BEGIN Data records

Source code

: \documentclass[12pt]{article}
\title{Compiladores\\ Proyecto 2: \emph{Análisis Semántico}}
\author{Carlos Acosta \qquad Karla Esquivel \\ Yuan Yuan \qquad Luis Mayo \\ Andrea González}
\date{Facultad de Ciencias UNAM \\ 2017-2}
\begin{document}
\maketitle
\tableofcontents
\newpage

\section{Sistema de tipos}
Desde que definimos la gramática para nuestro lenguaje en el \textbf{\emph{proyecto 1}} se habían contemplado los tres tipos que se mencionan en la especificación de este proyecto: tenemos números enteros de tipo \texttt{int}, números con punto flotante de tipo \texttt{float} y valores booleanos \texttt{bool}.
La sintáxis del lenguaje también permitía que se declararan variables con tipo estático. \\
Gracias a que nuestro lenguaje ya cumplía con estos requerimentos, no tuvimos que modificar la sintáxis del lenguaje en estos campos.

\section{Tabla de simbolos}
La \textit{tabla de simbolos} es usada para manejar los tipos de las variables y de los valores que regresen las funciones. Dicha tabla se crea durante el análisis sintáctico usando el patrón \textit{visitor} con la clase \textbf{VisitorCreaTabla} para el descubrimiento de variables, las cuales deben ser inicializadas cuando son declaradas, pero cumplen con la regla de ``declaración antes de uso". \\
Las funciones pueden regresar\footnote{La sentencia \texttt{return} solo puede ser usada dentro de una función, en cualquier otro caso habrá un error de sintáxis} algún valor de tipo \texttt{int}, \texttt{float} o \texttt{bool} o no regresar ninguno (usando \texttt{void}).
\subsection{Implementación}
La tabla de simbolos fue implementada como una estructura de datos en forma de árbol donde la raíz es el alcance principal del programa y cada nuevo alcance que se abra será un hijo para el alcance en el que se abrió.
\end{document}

END Data records

### What this task involves
The data above should be reproduced in full and exactly.

### Answer space
Source code

: \documentclass[12pt]{article}
\title{Compiladores\\ Proyecto 2: \emph{Análisis Semántico}}
\author{Carlos Acosta \qquad Karla Esquivel \\ Yuan Yuan \qquad Luis Mayo \\ Andrea González}
\date{Facultad de Ciencias UNAM \\ 2017-2}
\begin{document}
\maketitle
\tableofcontents
\newpage

\section{Sistema de tipos}
Desde que definimos la gramática para nuestro lenguaje en el \textbf{\emph{proyecto 1}} se habían contemplado los tres tipos que se mencionan en la especificación de este proyecto: tenemos números enteros de tipo \texttt{int}, números con punto flotante de tipo \texttt{float} y valores booleanos \texttt{bool}.
La sintáxis del lenguaje también permitía que se declararan variables con tipo estático. \\
Gracias a que nuestro lenguaje ya cumplía con estos requerimentos, no tuvimos que modificar la sintáxis del lenguaje en estos campos.

\section{Tabla de simbolos}
La \textit{tabla de simbolos} es usada para manejar los tipos de las variables y de los valores que regresen las funciones. Dicha tabla se crea durante el análisis sintáctico usando el patrón \textit{visitor} con la clase \textbf{VisitorCreaTabla} para el descubrimiento de variables, las cuales deben ser inicializadas cuando son declaradas, pero cumplen con la regla de ``declaración antes de uso". \\
Las funciones pueden regresar\footnote{La sentencia \texttt{return} solo puede ser usada dentro de una función, en cualquier otro caso habrá un error de sintáxis} algún valor de tipo \texttt{int}, \texttt{float} o \texttt{bool} o no regresar ninguno (usando \texttt{void}).
\subsection{Implementación}
La tabla de simbolos fue implementada como una estructura de datos en forma de árbol donde la raíz es el alcance principal del programa y cada nuevo alcance que se abra será un hijo para el alcance en el que se abrió.
\end{document}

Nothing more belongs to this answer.